3 main tactics attackers use to bypass MFA

Notable security breaches have bypassed MFA to compromise taxi broker Uber, games company EA, and authentication business Okta, according to SE Labs.

CISOs must bolster MFA protections

SE Labs advised CISOs to step-up their efforts against attacks on systems protected by MFA in response to increased attacker activity to exploit failure points.

As is often the case when compromising systems, attackers have not reinvented the wheel to circumvent MFA, or 2FA (two-factor authentication), as it is also known. The old school methods of social engineering, malware, and phishing are working just fine.

The good news is that many attacks can be defended with strong policy enforcement, robust end-point protection, and user education. Unfortunately, with many corporate and home users believing that MFA is virtually unbreakable, they are potentially the weakest link in a company’s defenses.

“MFA is still one of the best security measures people can use since the password was invented, but as organisations shore up their defences deploying it, so attackers are switching tactics and working hard to find ways around it,” says Simon Edwards, CEO of SE Labs. “As part of the need to ensure continuous improvements to their systems, CISOs should take notice of the increasing threats against MFA, in particular they should look to upgrade away from SMS style authentication.”

How attackers bypass MFA

The ‘Approve Sign-in’ method of MFA is very popular with users because it is a simple click. For that reason, it is also favoured by attackers. Once they have a user’s stolen credentials either from their own reconnaissance or bought on the dark web, the attacker simply enters them in repeatedly. It is only a matter of time until they catch someone distracted, tired or fed-up with receiving multiple messages. With one click by the user, they are in.

Sometimes, attackers use phishing emails to persuade unwary users to enter their one-time passcodes into a fake website. Or they obtain stolen copies of the SIM card and simply receive the codes directly. Using SMS for 2FA is particularly vulnerable to attack, and while companies should actively take steps to start using other types of authentication, SE Labs believe it is still better than not using MFA at all.

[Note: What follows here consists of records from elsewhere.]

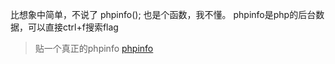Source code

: 比想象中简单，不说了
phpinfo(); 也是个函数，我不懂。
phpinfo是php的后台数据，可以直接ctrl+f搜索flag

> 贴一个真正的phpinfo
 [phpinfo](https://blog.csdn.net/yabingshi_tech/article/details/48339771)


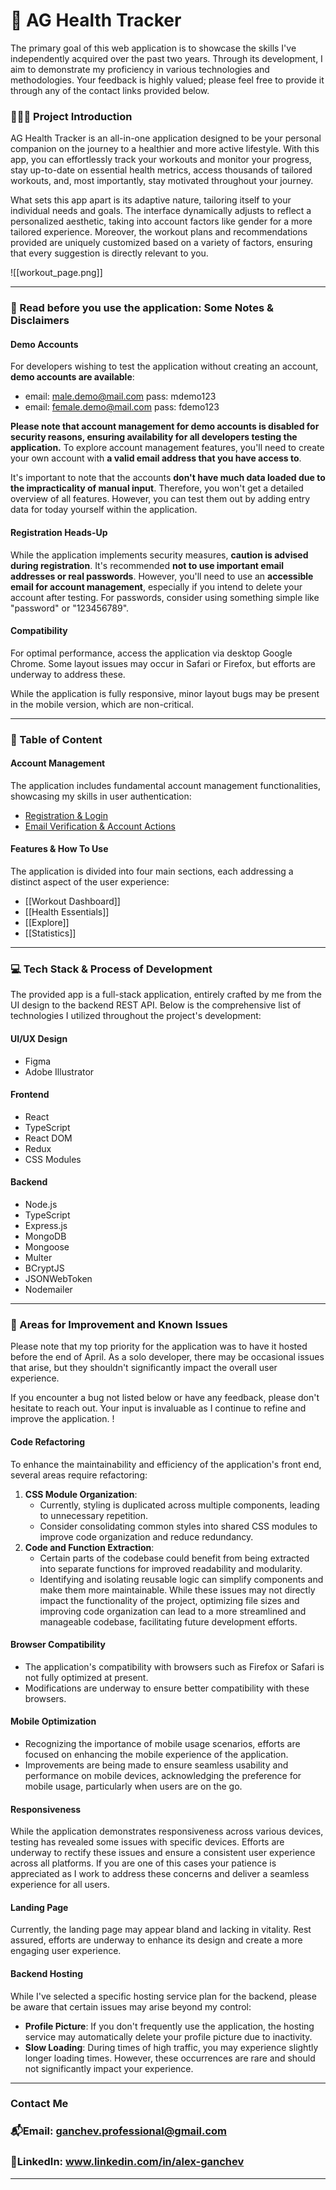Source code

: # 👟 AG Health Tracker

The primary goal of this web application is to showcase the skills I've independently acquired over the past two years. Through its development, I aim to demonstrate my proficiency in various technologies and methodologies. Your feedback is highly valued; please feel free to provide it through any of the contact links provided below.
### 💁🏻‍♂️ Project Introduction 
AG Health Tracker is an all-in-one application designed to be your personal companion on the journey to a healthier and more active lifestyle. With this app, you can effortlessly track your workouts and monitor your progress, stay up-to-date on essential health metrics, access thousands of tailored workouts, and, most importantly, stay motivated throughout your journey.

What sets this app apart is its adaptive nature, tailoring itself to your individual needs and goals. The interface dynamically adjusts to reflect a personalized aesthetic, taking into account factors like gender for a more tailored experience. Moreover, the workout plans and recommendations provided are uniquely customized based on a variety of factors, ensuring that every suggestion is directly relevant to you.

![[workout_page.png]]
___
### 📝 Read before you use the application: Some Notes & Disclaimers
#### Demo Accounts
For developers wishing to test the application without creating an account, **demo accounts are available**:
- email: male.demo@mail.com pass: mdemo123
- email: female.demo@mail.com pass: fdemo123

**Please note that account management for demo accounts is disabled for security reasons, ensuring availability for all developers testing the application.** To explore account management features, you'll need to create your own account with **a valid email address that you have access to**.

It's important to note that the accounts **don't have much data loaded due to the impracticality of manual input**. Therefore, you won't get a detailed overview of all features. However, you can test them out by adding entry data for today yourself within the application.
#### Registration Heads-Up
While the application implements security measures, **caution is advised during registration**. It's recommended **not to use important email addresses or real passwords**. However, you'll need to use an **accessible email for account management**, especially if you intend to delete your account after testing. For passwords, consider using something simple like "password" or "123456789".
#### Compatibility 
For optimal performance, access the application via desktop Google Chrome. Some layout issues may occur in Safari or Firefox, but efforts are underway to address these.

While the application is fully responsive, minor layout bugs may be present in the mobile version, which are non-critical.
___
### 📑 Table of Content
#### Account Management
The application includes fundamental account management functionalities, showcasing my skills in user authentication:
- [Registration & Login](Account%20Management#🔑%20Registration%20&%20Login)
- [Email Verification & Account Actions](Account%20Management#🔐%20Account%20Management )
#### Features & How To Use 
The application is divided into four main sections, each addressing a distinct aspect of the user experience:
- [[Workout Dashboard]]
- [[Health Essentials]]
- [[Explore]]
- [[Statistics]]
___
### 💻 Tech Stack & Process of Development
The provided app is a full-stack application, entirely crafted by me from the UI design to the backend REST API. Below is the comprehensive list of technologies I utilized throughout the project's development:
#### UI/UX Design
- Figma
- Adobe Illustrator
#### Frontend
- React
- TypeScript
- React DOM
- Redux
- CSS Modules
#### Backend
- Node.js
- TypeScript
- Express.js
- MongoDB
- Mongoose
- Multer
- BCryptJS
- JSONWebToken
- Nodemailer
___
### 🎯 Areas for Improvement and Known Issues
Please note that my top priority for the application was to have it hosted before the end of April. As a solo developer, there may be occasional issues that arise, but they shouldn't significantly impact the overall user experience.

If you encounter a bug not listed below or have any feedback, please don't hesitate to reach out. Your input is invaluable as I continue to refine and improve the application.
!
#### Code Refactoring
To enhance the maintainability and efficiency of the application's front end, several areas require refactoring:
1. **CSS Module Organization**:
    - Currently, styling is duplicated across multiple components, leading to unnecessary repetition.
    - Consider consolidating common styles into shared CSS modules to improve code organization and reduce redundancy.
2. **Code and Function Extraction**:
    - Certain parts of the codebase could benefit from being extracted into separate functions for improved readability and modularity.
    - Identifying and isolating reusable logic can simplify components and make them more maintainable.
While these issues may not directly impact the functionality of the project, optimizing file sizes and improving code organization can lead to a more streamlined and manageable codebase, facilitating future development efforts.
#### Browser Compatibility
- The application's compatibility with browsers such as Firefox or Safari is not fully optimized at present.
- Modifications are underway to ensure better compatibility with these browsers.
#### Mobile Optimization
- Recognizing the importance of mobile usage scenarios, efforts are focused on enhancing the mobile experience of the application.
- Improvements are being made to ensure seamless usability and performance on mobile devices, acknowledging the preference for mobile usage, particularly when users are on the go.
#### Responsiveness
While the application demonstrates responsiveness across various devices, testing has revealed some issues with specific devices. Efforts are underway to rectify these issues and ensure a consistent user experience across all platforms. If you are one of this cases your patience is appreciated as I work to address these concerns and deliver a seamless experience for all users.
#### Landing Page
Currently, the landing page may appear bland and lacking in vitality. Rest assured, efforts are underway to enhance its design and create a more engaging user experience. 
#### Backend Hosting 
While I've selected a specific hosting service plan for the backend, please be aware that certain issues may arise beyond my control:
- **Profile Picture**: If you don't frequently use the application, the hosting service may automatically delete your profile picture due to inactivity.
- **Slow Loading**: During times of high traffic, you may experience slightly longer loading times. However, these occurrences are rare and should not significantly impact your experience. 
____
### Contact Me
### 📬Email: ganchev.professional@gmail.com
### 📌LinkedIn: www.linkedin.com/in/alex-ganchev
____
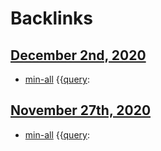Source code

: 
# Backlinks
## [December 2nd, 2020](<December 2nd, 2020.md>)
- [min-all](<min-all.md>) {{[query](<query.md>):

## [November 27th, 2020](<November 27th, 2020.md>)
- [min-all](<min-all.md>) {{[query](<query.md>):

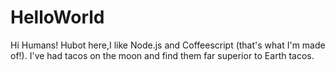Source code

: # HelloWorld
Hi Humans!
Hubot here,I like Node.js and Coffeescript (that's what I'm made of!). I've had tacos on the moon and find them far superior to Earth tacos.
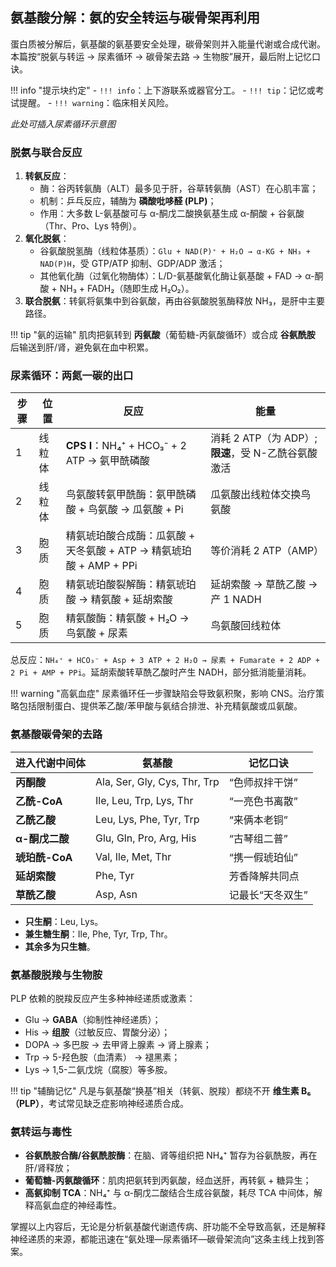 ## 氨基酸分解：氨的安全转运与碳骨架再利用

蛋白质被分解后，氨基酸的氨基要安全处理，碳骨架则并入能量代谢或合成代谢。本篇按“脱氨与转运 → 尿素循环 → 碳骨架去路 → 生物胺”展开，最后附上记忆口诀。

!!! info "提示块约定"
    - `!!! info`：上下游联系或器官分工。
    - `!!! tip`：记忆或考试提醒。
    - `!!! warning`：临床相关风险。

*此处可插入尿素循环示意图*

### 脱氨与联合反应

1. **转氨反应**：
   - 酶：谷丙转氨酶（ALT）最多见于肝，谷草转氨酶（AST）在心肌丰富；
   - 机制：乒乓反应，辅酶为 **磷酸吡哆醛 (PLP)**；
   - 作用：大多数 L-氨基酸可与 α-酮戊二酸换氨基生成 α-酮酸 + 谷氨酸（Thr、Pro、Lys 特例）。
2. **氧化脱氨**：
   - 谷氨酸脱氢酶（线粒体基质）：`Glu + NAD(P)⁺ + H₂O → α-KG + NH₃ + NAD(P)H`，受 GTP/ATP 抑制、GDP/ADP 激活；
   - 其他氧化酶（过氧化物酶体）：L/D-氨基酸氧化酶让氨基酸 + FAD → α-酮酸 + NH₃ + FADH₂（随即生成 H₂O₂）。
3. **联合脱氨**：转氨将氨集中到谷氨酸，再由谷氨酸脱氢酶释放 NH₃，是肝中主要路径。

!!! tip "氨的运输"
    肌肉把氨转到 **丙氨酸**（葡萄糖-丙氨酸循环）或合成 **谷氨酰胺** 后输送到肝/肾，避免氨在血中积累。

### 尿素循环：两氮一碳的出口

| 步骤 | 位置 | 反应 | 能量 |
| --- | --- | --- | --- |
| 1 | 线粒体 | **CPS I**：NH₄⁺ + HCO₃⁻ + 2 ATP → 氨甲酰磷酸 | 消耗 2 ATP（为 ADP）; **限速**，受 N-乙酰谷氨酸激活 |
| 2 | 线粒体 | 鸟氨酸转氨甲酰酶：氨甲酰磷酸 + 鸟氨酸 → 瓜氨酸 + Pi | 瓜氨酸出线粒体交换鸟氨酸 |
| 3 | 胞质 | 精氨琥珀酸合成酶：瓜氨酸 + 天冬氨酸 + ATP → 精氨琥珀酸 + AMP + PPi | 等价消耗 2 ATP（AMP） |
| 4 | 胞质 | 精氨琥珀酸裂解酶：精氨琥珀酸 → 精氨酸 + 延胡索酸 | 延胡索酸 → 草酰乙酸 → 产 1 NADH |
| 5 | 胞质 | 精氨酸酶：精氨酸 + H₂O → 鸟氨酸 + 尿素 | 鸟氨酸回线粒体 |

总反应：`NH₄⁺ + HCO₃⁻ + Asp + 3 ATP + 2 H₂O → 尿素 + Fumarate + 2 ADP + 2 Pi + AMP + PPi`。延胡索酸转草酰乙酸时产生 NADH，部分抵消能量消耗。

!!! warning "高氨血症"
    尿素循环任一步骤缺陷会导致氨积聚，影响 CNS。治疗策略包括限制蛋白、提供苯乙酸/苯甲酸与氨结合排泄、补充精氨酸或瓜氨酸。

### 氨基酸碳骨架的去路

| 进入代谢中间体 | 氨基酸 | 记忆口诀 |
| --- | --- | --- |
| **丙酮酸** | Ala, Ser, Gly, Cys, Thr, Trp | “色师叔拌干饼” |
| **乙酰-CoA** | Ile, Leu, Trp, Lys, Thr | “一亮色书离散” |
| **乙酰乙酸** | Leu, Lys, Phe, Tyr, Trp | “来俩本老铜” |
| **α-酮戊二酸** | Glu, Gln, Pro, Arg, His | “古琴组二普” |
| **琥珀酰-CoA** | Val, Ile, Met, Thr | “携一假琥珀仙” |
| **延胡索酸** | Phe, Tyr | 芳香降解共同点 |
| **草酰乙酸** | Asp, Asn | 记最长“天冬双生” |

- **只生酮**：Leu, Lys。
- **兼生糖生酮**：Ile, Phe, Tyr, Trp, Thr。
- **其余多为只生糖**。

### 氨基酸脱羧与生物胺

PLP 依赖的脱羧反应产生多种神经递质或激素：

- Glu → **GABA**（抑制性神经递质）；
- His → **组胺**（过敏反应、胃酸分泌）；
- DOPA → 多巴胺 → 去甲肾上腺素 → 肾上腺素；
- Trp → 5-羟色胺（血清素） → 褪黑素；
- Lys → 1,5-二氨戊烷（腐胺）等多胺。

!!! tip "辅酶记忆"
    凡是与氨基酸“换基”相关（转氨、脱羧）都绕不开 **维生素 B₆（PLP）**，考试常见缺乏症影响神经递质合成。

### 氨转运与毒性

- **谷氨酰胺合酶/谷氨酰胺酶**：在脑、肾等组织把 NH₄⁺ 暂存为谷氨酰胺，再在肝/肾释放；
- **葡萄糖-丙氨酸循环**：肌肉把氨转到丙氨酸，经血送肝，再转氨 + 糖异生；
- **高氨抑制 TCA**：NH₄⁺ 与 α-酮戊二酸结合生成谷氨酸，耗尽 TCA 中间体，解释高氨血症的神经毒性。

掌握以上内容后，无论是分析氨基酸代谢遗传病、肝功能不全导致高氨，还是解释神经递质的来源，都能迅速在“氨处理—尿素循环—碳骨架流向”这条主线上找到答案。
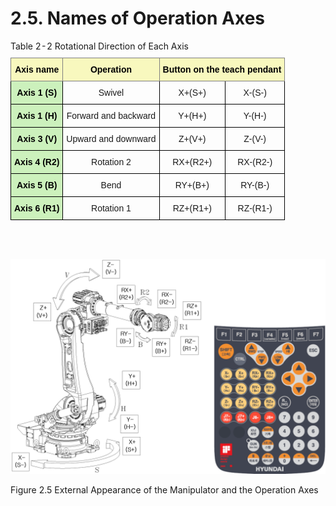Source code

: ﻿# 2.5. Names of Operation Axes


</table>
<style type="text/css">
.tg  {border-collapse:collapse;border-spacing:0;margin-left:auto;margin-right:auto;}
.tg caption{caption-side: top;text-align: left;}
.tg td{border-color:black;border-style:solid;border-width:1px;font-family:Arial, sans-serif;font-size:14px;
  overflow:hidden;padding:10px 5px;word-break:normal;}
.tg th{border-color:black;border-style:solid;border-width:1px;font-family:Arial, sans-serif;font-size:14px;
  font-weight:normal;overflow:hidden;padding:10px 5px;word-break:normal;}
.tg .tg-baqh{text-align:center;vertical-align:top}
.tg .tg-bgl2{background-color:#f8f8be;border-color:inherit;color:#000000; font-weight:bold;text-align:center;vertical-align:top}
.tg .tg-jnja{background-color:#ccf1bc;color:#000000; font-weight:bold;text-align:center;vertical-align:top}
</style>
<table class="tg">
<caption>Table 2-2 Rotational Direction of Each Axis</caption>  
<thead>
  <tr>
    <th class="tg-bgl2">Axis name</th>
    <th class="tg-bgl2">Operation</th>
    <th class="tg-bgl2" colspan="2">Button on the teach pendant</th>
  </tr>
</thead>
<tbody>
  <tr>
    <td class="tg-jnja">Axis 1 (S)</td>
    <td class="tg-baqh">Swivel</td>
    <td class="tg-baqh">X+(S+)</td>
    <td class="tg-baqh">X-(S-)</td>
  </tr>
  <tr>
    <td class="tg-jnja">Axis 1 (H)</td>
    <td class="tg-baqh">Forward and backward</td>
    <td class="tg-baqh">Y+(H+)</td>
    <td class="tg-baqh">Y-(H-)</td>
  </tr>
  <tr>
    <td class="tg-jnja">Axis 3 (V)</td>
    <td class="tg-baqh">Upward and downward</td>
    <td class="tg-baqh">Z+(V+)</td>
    <td class="tg-baqh">Z-(V-)</td>
  </tr>
  <tr>
    <td class="tg-jnja">Axis 4 (R2)</td>
    <td class="tg-baqh">Rotation 2</td>
    <td class="tg-baqh">RX+(R2+)</td>
    <td class="tg-baqh">RX-(R2-)</td>
  </tr>
  <tr>
    <td class="tg-jnja">Axis 5 (B)</td>
    <td class="tg-baqh">Bend</td>
    <td class="tg-baqh">RY+(B+)</td>
    <td class="tg-baqh">RY-(B-)</td>
  </tr>
  <tr>
    <td class="tg-jnja">Axis 6 (R1)</td>
    <td class="tg-baqh">Rotation 1</td>
    <td class="tg-baqh">RZ+(R1+)</td>
    <td class="tg-baqh">RZ-(R1-)</td>
  </tr>
</tbody>
</table>


<br><br>

![](../_assets/그림_2.5_본체_외관_및_동작_축.png)

Figure 2.5 External Appearance of the Manipulator and the Operation Axes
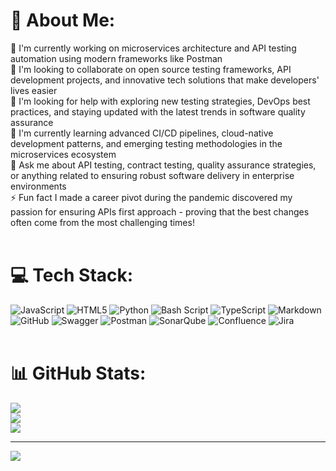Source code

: # 💫 About Me:
🔭 I'm currently working on microservices architecture and API testing automation using modern frameworks like Postman<br>👯 I'm looking to collaborate on open source testing frameworks, API development projects, and innovative tech solutions that make developers' lives easier<br>🧡 I'm looking for help with exploring new testing strategies, DevOps best practices, and staying updated with the latest trends in software quality assurance<br>🌱 I'm currently learning advanced CI/CD pipelines, cloud-native development patterns, and emerging testing methodologies in the microservices ecosystem<br>💬 Ask me about API testing, contract testing, quality assurance strategies, or anything related to ensuring robust software delivery in enterprise environments<br>⚡ Fun fact I made a career pivot during the pandemic discovered my passion for ensuring APIs first approach - proving that the best changes often come from the most challenging times!
<br/>
<br/>
# 💻 Tech Stack:
![JavaScript](https://img.shields.io/badge/javascript-%23323330.svg?style=for-the-badge&logo=javascript&logoColor=%23F7DF1E) ![HTML5](https://img.shields.io/badge/html5-%23E34F26.svg?style=for-the-badge&logo=html5&logoColor=white) ![Python](https://img.shields.io/badge/python-3670A0?style=for-the-badge&logo=python&logoColor=ffdd54) ![Bash Script](https://img.shields.io/badge/bash_script-%23121011.svg?style=for-the-badge&logo=gnu-bash&logoColor=white) ![TypeScript](https://img.shields.io/badge/typescript-%23007ACC.svg?style=for-the-badge&logo=typescript&logoColor=white) ![Markdown](https://img.shields.io/badge/markdown-%23000000.svg?style=for-the-badge&logo=markdown&logoColor=white) ![GitHub](https://img.shields.io/badge/github-%23121011.svg?style=for-the-badge&logo=github&logoColor=white) ![Swagger](https://img.shields.io/badge/-Swagger-%23Clojure?style=for-the-badge&logo=swagger&logoColor=white) ![Postman](https://img.shields.io/badge/Postman-FF6C37?style=for-the-badge&logo=postman&logoColor=white) ![SonarQube](https://img.shields.io/badge/SonarQube-black?style=for-the-badge&logo=sonarqube&logoColor=4E9BCD) ![Confluence](https://img.shields.io/badge/confluence-%23172BF4.svg?style=for-the-badge&logo=confluence&logoColor=white) ![Jira](https://img.shields.io/badge/jira-%230A0FFF.svg?style=for-the-badge&logo=jira&logoColor=white)
<br/>
<br/>
# 📊 GitHub Stats:
![](https://github-readme-stats.vercel.app/api?username=gladidka&theme=dark&hide_border=false&include_all_commits=false&count_private=false)<br/>
![](https://nirzak-streak-stats.vercel.app/?user=gladidka&theme=dark&hide_border=false)<br/>
![](https://github-readme-stats.vercel.app/api/top-langs/?username=gladidka&theme=dark&hide_border=false&include_all_commits=false&count_private=false&layout=compact)

---
[![](https://visitcount.itsvg.in/api?id=gladidka&icon=0&color=0)](https://visitcount.itsvg.in)

<!-- Proudly created with GPRM ( https://gprm.itsvg.in ) -->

Otherwise known as session hijacking or cookie hijacking, the attacker doesn’t need to engage in the MFA process at all. While there are several different methods of carrying out an attack, given the increased use of encryption on websites, it is mostly likely that malware is initially used to steal the cookies from the target. Once the attacker has this information, they simply need to wait until the victim logs in correctly and then take over the connection.